Remember the Ram Adventurer, a new no-frills, budget-conscious canvas for sport truck enthusiasts to build their dream machine? It’s still heading to production, although the company announced today the model is now known as the Ram 1500 Express.
Why the change in name? As we originally reported, the Adventurer moniker — ripped from a historic Dodge trim level — was simply a working title. Much as we’d have loved to see Chrysler revive the CSS model line, the company settled on Express, seemingly in deference to the famed Dodge Li’l Red Express models built between 1978 and 1979.
Unlike its namesakes, the new Ram Express isn’t exactly a muscle car wrapped in pickup truck clothing. It does, however, give buyers a little extra power underhood without completely draining their bank accounts.
As is the case with the fleet-inspired Ram Tradesman, the Ram Express is built off a regular cab, short-box, two-wheel-drive Ram 1500 model. In lieu of the typical standard V-6, Chrysler’s 5.7-liter, 390-horsepower Hemi V-8 — a $2300 option on base ST models and a $1300 upgrade on SLT-trim trucks — is standard equipment.
Also included in the Express packages are a monochromatic paint treatment (typically not found outside of the more expensive Sport model), 20-inch aluminum wheels, fog lamps, tinted windows, air conditioning, a six-speaker CD/MP3 audio system, and a 3.55:1 rear axle ratio. Options include a cloth-trimmed split bench seat (a vinyl-clad version is standard), sliding rear window, cruise control, power windows, an upgraded audio system with a USB input, and if so desired, four-wheel-drive.

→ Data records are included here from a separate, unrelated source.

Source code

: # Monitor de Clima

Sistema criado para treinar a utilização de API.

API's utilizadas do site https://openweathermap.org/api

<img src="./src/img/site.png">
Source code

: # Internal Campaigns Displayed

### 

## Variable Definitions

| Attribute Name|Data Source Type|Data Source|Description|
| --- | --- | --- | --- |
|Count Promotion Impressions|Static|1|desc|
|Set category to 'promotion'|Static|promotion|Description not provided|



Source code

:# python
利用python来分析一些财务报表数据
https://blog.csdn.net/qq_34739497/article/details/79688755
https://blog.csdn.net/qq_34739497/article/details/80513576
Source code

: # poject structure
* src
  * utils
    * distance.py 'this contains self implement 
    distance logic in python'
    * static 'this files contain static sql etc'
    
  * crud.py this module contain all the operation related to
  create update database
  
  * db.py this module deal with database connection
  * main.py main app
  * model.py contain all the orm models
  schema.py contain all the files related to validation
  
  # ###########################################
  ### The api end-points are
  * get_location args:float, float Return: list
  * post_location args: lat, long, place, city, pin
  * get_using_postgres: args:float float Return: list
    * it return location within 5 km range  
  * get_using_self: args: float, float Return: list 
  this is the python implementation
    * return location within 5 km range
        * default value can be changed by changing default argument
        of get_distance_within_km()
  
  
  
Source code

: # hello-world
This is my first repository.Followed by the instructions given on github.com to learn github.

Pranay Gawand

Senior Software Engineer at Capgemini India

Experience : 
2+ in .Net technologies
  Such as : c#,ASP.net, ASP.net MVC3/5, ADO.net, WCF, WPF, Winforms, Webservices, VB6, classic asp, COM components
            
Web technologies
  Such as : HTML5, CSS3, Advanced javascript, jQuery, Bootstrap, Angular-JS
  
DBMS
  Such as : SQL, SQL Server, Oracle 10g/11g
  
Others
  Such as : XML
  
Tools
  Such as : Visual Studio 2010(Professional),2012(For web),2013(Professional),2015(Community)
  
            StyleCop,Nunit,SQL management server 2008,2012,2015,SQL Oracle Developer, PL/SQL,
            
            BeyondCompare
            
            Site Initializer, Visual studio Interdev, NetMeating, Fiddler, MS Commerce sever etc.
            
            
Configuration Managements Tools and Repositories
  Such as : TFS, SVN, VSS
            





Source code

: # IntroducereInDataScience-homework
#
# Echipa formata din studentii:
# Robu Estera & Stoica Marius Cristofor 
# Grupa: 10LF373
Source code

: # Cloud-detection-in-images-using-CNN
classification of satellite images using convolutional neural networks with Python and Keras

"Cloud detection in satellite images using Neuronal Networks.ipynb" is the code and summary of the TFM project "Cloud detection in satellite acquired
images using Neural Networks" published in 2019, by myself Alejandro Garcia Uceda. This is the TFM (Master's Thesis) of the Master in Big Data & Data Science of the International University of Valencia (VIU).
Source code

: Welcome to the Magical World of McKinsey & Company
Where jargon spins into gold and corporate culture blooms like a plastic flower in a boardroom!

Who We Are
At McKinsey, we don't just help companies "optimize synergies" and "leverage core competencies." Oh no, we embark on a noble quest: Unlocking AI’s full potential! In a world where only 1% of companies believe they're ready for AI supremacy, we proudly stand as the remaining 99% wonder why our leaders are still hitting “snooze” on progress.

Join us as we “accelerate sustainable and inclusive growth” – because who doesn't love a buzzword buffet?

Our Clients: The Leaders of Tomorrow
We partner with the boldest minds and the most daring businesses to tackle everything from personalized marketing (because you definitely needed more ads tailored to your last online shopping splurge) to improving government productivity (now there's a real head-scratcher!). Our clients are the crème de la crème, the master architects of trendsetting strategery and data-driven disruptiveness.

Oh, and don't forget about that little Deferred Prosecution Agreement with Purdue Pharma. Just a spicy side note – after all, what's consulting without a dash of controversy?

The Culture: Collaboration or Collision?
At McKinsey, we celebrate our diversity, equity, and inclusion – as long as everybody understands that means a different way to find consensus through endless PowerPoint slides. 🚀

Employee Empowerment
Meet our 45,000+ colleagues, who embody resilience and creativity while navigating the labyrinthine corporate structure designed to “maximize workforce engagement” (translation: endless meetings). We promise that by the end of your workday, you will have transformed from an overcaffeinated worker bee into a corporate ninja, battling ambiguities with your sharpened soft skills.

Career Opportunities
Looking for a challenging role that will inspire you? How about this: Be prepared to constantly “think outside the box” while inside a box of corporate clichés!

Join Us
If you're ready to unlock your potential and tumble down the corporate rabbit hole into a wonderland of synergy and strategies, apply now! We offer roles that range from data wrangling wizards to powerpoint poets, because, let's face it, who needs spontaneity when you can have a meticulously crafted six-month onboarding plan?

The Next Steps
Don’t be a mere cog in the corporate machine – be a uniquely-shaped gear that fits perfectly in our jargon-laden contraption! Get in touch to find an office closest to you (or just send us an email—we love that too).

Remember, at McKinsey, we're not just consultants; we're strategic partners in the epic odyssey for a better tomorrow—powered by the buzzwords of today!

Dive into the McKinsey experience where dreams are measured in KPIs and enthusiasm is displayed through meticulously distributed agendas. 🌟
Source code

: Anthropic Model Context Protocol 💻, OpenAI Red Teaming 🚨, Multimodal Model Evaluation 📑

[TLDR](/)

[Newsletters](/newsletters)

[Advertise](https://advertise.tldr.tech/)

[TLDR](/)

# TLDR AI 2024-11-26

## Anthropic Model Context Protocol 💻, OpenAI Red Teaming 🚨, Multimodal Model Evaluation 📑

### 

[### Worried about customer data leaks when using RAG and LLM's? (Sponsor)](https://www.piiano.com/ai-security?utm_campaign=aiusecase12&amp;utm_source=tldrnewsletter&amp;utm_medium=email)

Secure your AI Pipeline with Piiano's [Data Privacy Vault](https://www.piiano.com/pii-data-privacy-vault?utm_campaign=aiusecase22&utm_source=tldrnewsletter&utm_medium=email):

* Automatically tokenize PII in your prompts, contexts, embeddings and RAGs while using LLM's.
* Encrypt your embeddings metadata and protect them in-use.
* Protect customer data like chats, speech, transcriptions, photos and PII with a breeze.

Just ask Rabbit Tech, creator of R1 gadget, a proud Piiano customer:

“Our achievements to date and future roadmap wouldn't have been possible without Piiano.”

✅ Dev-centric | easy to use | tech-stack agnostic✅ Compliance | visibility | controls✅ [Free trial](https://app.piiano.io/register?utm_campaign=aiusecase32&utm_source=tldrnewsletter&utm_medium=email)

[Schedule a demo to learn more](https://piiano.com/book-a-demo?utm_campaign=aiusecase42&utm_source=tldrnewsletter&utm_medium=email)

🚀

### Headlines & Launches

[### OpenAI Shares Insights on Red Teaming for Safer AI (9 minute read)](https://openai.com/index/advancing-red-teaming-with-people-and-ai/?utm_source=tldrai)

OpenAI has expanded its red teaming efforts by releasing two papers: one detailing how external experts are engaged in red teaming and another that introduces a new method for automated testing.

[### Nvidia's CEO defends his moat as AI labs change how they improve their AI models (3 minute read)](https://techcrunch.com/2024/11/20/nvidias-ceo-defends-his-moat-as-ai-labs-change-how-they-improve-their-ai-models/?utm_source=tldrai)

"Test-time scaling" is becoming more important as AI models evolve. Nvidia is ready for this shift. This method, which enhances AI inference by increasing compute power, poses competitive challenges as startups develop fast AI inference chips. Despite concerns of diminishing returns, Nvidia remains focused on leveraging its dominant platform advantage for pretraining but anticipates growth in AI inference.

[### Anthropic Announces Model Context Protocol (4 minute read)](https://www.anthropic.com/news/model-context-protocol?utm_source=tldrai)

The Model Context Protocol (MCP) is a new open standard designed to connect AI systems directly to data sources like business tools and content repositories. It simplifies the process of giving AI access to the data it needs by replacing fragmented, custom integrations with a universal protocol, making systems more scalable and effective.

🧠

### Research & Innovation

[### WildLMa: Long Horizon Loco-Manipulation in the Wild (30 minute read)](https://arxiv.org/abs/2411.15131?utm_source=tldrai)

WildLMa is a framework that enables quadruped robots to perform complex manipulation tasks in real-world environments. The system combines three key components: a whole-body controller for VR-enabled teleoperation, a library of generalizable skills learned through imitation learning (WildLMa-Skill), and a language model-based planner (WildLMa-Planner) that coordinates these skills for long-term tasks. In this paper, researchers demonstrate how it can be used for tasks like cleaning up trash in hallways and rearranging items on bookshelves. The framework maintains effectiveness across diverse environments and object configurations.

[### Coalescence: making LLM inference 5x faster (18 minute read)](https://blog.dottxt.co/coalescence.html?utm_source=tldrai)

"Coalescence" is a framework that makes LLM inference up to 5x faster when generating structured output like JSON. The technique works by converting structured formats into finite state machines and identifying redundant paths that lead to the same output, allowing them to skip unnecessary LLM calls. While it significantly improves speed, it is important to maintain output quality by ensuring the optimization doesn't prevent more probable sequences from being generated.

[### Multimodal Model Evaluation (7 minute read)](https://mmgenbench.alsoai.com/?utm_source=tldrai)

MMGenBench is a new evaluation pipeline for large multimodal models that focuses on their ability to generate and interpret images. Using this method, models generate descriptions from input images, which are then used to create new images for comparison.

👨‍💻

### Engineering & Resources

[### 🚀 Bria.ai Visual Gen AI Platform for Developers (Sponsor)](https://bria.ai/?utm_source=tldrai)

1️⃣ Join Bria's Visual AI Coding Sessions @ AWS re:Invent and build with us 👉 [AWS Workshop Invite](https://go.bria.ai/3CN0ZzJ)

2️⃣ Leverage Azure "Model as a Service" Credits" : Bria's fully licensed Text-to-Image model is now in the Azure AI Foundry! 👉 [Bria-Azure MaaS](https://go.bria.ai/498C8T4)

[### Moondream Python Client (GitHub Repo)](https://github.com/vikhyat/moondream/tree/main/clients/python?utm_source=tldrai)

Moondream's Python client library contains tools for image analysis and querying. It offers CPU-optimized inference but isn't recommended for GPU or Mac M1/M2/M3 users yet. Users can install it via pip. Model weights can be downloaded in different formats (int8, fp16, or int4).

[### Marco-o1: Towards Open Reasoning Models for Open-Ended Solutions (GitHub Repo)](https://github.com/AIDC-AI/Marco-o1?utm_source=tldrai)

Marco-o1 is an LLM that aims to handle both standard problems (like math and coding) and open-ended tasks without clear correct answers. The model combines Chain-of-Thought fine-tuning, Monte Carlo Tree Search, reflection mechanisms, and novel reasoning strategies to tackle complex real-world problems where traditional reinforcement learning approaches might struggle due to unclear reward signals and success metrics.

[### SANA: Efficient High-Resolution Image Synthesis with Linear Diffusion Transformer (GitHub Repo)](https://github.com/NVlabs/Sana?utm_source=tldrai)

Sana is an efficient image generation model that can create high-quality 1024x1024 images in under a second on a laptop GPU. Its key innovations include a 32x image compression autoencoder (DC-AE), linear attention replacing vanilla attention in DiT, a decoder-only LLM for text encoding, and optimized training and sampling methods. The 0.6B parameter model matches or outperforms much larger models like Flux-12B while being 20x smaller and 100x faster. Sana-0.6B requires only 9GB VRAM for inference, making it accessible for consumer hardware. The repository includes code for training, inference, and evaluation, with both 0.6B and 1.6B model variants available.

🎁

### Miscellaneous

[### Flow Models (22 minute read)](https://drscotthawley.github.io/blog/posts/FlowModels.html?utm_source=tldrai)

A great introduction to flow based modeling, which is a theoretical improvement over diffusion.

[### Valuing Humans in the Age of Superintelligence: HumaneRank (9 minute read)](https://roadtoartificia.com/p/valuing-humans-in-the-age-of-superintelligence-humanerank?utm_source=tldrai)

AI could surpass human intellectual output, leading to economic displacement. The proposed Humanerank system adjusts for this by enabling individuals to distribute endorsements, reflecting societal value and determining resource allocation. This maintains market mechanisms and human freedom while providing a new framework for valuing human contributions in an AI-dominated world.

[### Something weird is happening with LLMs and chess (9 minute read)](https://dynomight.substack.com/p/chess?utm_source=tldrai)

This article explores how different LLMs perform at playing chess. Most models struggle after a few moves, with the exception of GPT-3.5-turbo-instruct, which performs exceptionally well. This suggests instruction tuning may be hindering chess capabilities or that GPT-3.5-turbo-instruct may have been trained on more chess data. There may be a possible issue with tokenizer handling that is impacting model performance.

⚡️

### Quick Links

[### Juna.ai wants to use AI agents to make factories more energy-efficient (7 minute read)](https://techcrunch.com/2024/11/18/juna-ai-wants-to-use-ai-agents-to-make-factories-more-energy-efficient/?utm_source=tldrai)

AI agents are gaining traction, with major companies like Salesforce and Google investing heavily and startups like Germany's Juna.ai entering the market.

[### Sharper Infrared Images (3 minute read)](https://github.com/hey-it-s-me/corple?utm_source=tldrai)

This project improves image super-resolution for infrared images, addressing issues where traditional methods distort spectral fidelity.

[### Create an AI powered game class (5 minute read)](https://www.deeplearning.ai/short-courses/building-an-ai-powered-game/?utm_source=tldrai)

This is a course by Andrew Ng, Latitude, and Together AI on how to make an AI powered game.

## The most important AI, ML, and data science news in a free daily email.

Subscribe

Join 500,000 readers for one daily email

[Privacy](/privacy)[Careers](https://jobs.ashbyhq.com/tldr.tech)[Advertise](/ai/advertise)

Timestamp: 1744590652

Skip the options, however, and the Ram Express rings in at $23,830, including $975 in destination charges. That isn’t half bad, considering you currently build a Hemi-equipped Ram 1500 ST ($24,905) or SLT ($27,340) regular cab for that money.
Will buyers use the cash savings on dealer-installed accessories? Chrysler hopes so, but we hope those seeking a true modern day L’il Red Express will instead turn to Mr. Norm’s for the vertical exhausts, wood-lined cargo box, and gold pinstriping that made the original so famous.